Interestingly, Nestdrop claimed it was legal because it simply provided a platform to connect patients with what it described as legit deliverers.
That doesn't seem to be SpeedWeed's M.O. The City Attorney's Office says SpeedWeed has seven delivery centers of its own. The city attorney wants a judge to shut them down if they're in the city. But it's not clear if they're in the city.
“Unlike Nestdrop, SpeedWeed does not claim they are only a platform to connect with pre-existing delivery services,” city attorney's spokesman Frank Mateljan told us. “We allege SpeedWeed both sells and delivers marijuana and is comprised of a number of related corporate entities controlled by the same individual defendants. We allege SpeedWeed violates Proposition D by illegally delivering marijuana and also by using multiple non-immune physical locations within the city as distribution centers for these deliveries.”*
We reached out to SpeedWeed but didn't hear back.

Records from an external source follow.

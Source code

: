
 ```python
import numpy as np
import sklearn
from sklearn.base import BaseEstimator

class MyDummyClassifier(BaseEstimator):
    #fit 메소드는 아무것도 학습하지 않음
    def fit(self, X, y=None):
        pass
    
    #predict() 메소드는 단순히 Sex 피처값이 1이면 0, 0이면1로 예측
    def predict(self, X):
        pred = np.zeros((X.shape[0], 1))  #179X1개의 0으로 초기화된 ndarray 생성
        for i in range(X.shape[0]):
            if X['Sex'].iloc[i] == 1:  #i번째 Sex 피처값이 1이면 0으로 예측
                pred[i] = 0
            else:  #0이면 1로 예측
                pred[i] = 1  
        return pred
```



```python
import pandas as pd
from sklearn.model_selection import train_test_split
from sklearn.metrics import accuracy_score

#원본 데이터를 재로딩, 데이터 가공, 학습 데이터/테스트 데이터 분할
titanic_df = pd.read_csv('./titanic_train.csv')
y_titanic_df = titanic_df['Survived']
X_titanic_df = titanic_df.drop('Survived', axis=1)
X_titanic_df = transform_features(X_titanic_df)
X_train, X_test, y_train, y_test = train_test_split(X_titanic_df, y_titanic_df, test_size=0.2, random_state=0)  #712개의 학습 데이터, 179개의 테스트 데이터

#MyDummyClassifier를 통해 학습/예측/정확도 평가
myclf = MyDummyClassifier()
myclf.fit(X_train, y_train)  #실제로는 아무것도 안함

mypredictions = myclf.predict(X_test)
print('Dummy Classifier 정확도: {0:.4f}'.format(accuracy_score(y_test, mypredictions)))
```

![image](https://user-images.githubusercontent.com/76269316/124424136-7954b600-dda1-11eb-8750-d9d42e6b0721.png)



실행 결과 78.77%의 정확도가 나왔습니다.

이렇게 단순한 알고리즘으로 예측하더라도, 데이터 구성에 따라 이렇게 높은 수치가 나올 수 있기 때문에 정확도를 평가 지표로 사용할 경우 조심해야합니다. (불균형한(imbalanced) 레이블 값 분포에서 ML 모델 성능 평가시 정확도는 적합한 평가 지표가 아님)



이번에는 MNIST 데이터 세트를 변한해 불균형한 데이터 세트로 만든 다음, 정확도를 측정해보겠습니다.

“We do it the right way,” the service says on its website. “We follow the law.”
“SpeedWeed supports the closing of any illegal or shady 'pot shops,'” the site says. “SpeedWeed is here to serve the community, not denigrate it.”
The service was founded in 2011. A corporate officer and co-founder, A.J. Gentile, has been an outspoken advocate of his business.
He's named in the suit along with corporate officer Jennifer Costa.
The City Attorney's Office wants more than just a shutdown: The request for an injunction also seeks $2,500 per day in civil penalties since July 10, 2014, which, by our limited reporter math, could amount to nearly $1.5 million.
“Marijuana delivery services circumvent the will of the voters who passed Proposition D,” Feuer says. “My office will continue to ensure that only qualified patients, and primary caregivers, can transport medical marijuana.”
*This quote was added to the story at 4:10 p.m., Friday, Feb. 19.